Afterwards the Veeam Backup & Replication proxy can read the data directly via the storage controller. Granted, Veeam will still create a snapshot, but you can imagine that a delta of 2 minutes while be 100x times smaller than a delta of 3 hours.

Sometimes customers will ask me if you are not shifting the problem. From a thin provisioning perspective of course not because the SAN is aware of the blocks it deletes. From a performance impact, SAN arrays are designed to do this. In fact, snapshots are NetApp bread and butter. They just redirect pointer, so deleting a snapshot is just throwing away the pointers. So no nasty commit times there.

But there is another bonus with storage snapshots that will be exclusively available for Netapp. VMware has still not solved the stun-problem that you can have with VMs hosted on NFS volumes when using Hot-Add backup mode. Backup & Replication has a way around this, but still it requires you to deploy a proxy on each host.

With BfSS, v8 while also implement an NFS client in the proxy component for Netapp. That means, even though you use NFS, you can use a "Direct SAN" approach (or as I like to call it Direct NAS). First of all it means you won't have those nasty stuns but more importantly, you will read the data where it resides. That means no extra overhead on the ESXi side (no CPU/MEM needed!) when you are running your backups.

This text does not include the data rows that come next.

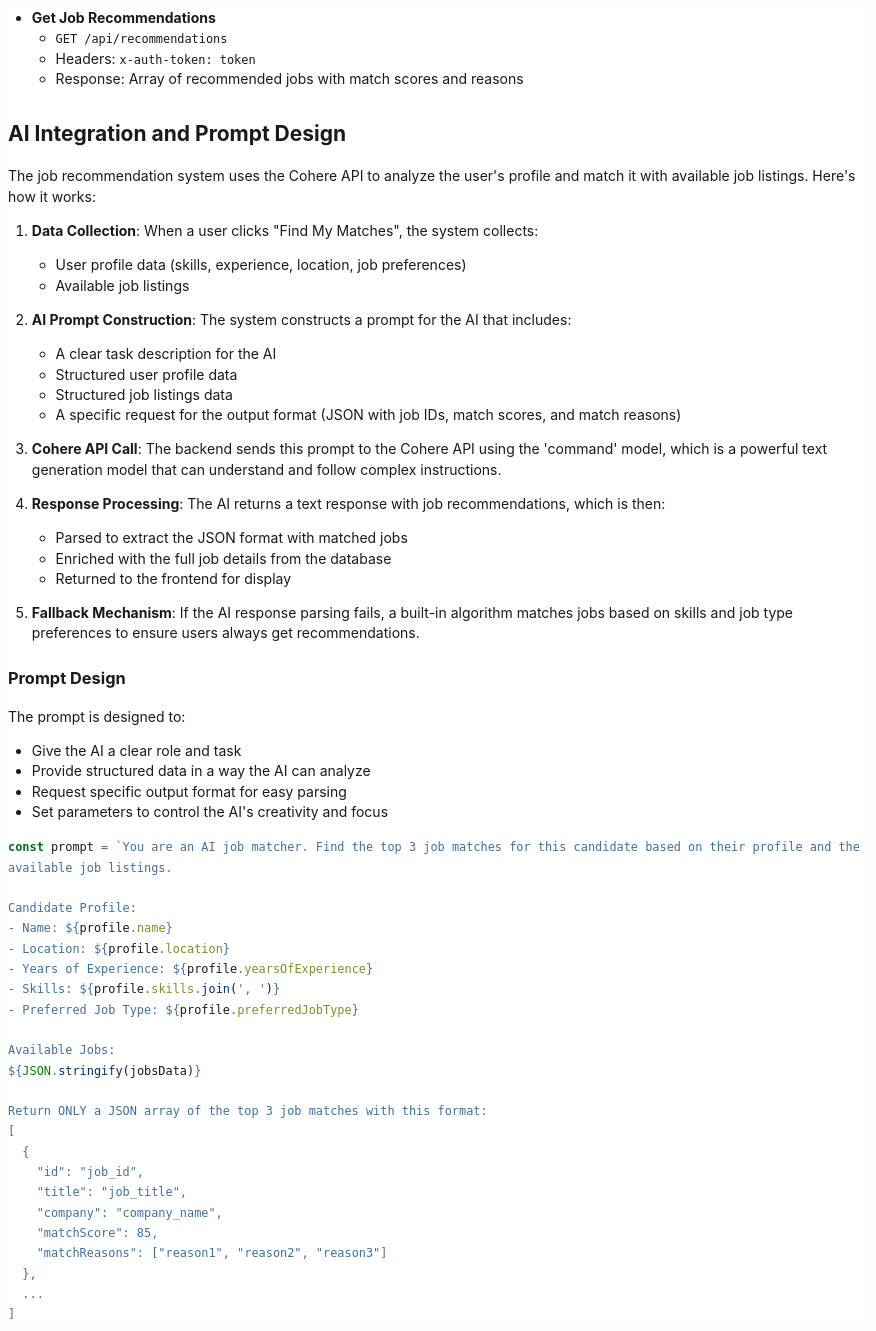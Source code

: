 - **Get Job Recommendations**
  - `GET /api/recommendations`
  - Headers: `x-auth-token: token`
  - Response: Array of recommended jobs with match scores and reasons

## AI Integration and Prompt Design

The job recommendation system uses the Cohere API to analyze the user's profile and match it with available job listings. Here's how it works:

1. **Data Collection**: When a user clicks "Find My Matches", the system collects:
   - User profile data (skills, experience, location, job preferences)
   - Available job listings

2. **AI Prompt Construction**: The system constructs a prompt for the AI that includes:
   - A clear task description for the AI
   - Structured user profile data
   - Structured job listings data 
   - A specific request for the output format (JSON with job IDs, match scores, and match reasons)

3. **Cohere API Call**: The backend sends this prompt to the Cohere API using the 'command' model, which is a powerful text generation model that can understand and follow complex instructions.

4. **Response Processing**: The AI returns a text response with job recommendations, which is then:
   - Parsed to extract the JSON format with matched jobs
   - Enriched with the full job details from the database
   - Returned to the frontend for display

5. **Fallback Mechanism**: If the AI response parsing fails, a built-in algorithm matches jobs based on skills and job type preferences to ensure users always get recommendations.

### Prompt Design

The prompt is designed to:
- Give the AI a clear role and task
- Provide structured data in a way the AI can analyze
- Request specific output format for easy parsing
- Set parameters to control the AI's creativity and focus

```javascript
const prompt = `You are an AI job matcher. Find the top 3 job matches for this candidate based on their profile and the available job listings.
                
Candidate Profile:
- Name: ${profile.name}
- Location: ${profile.location}
- Years of Experience: ${profile.yearsOfExperience}
- Skills: ${profile.skills.join(', ')}
- Preferred Job Type: ${profile.preferredJobType}

Available Jobs:
${JSON.stringify(jobsData)}

Return ONLY a JSON array of the top 3 job matches with this format:
[
  {
    "id": "job_id",
    "title": "job_title",
    "company": "company_name",
    "matchScore": 85,
    "matchReasons": ["reason1", "reason2", "reason3"]
  },
  ...
]

```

So although demoing this feature might not look impressive  (unless you have this problem of course), you can see that it a major feature that has been added to Veeam Backup & Replication. The impact of making backups on I/O intensive VM will be drastically lower, allowing you to do more backups and thus yielding a better RPO.

 *Edit* I also found that VMware has added a new parameters in one of its patches, but what snapshot.asyncConsolidate.forceSync = "FALSE" does is not described.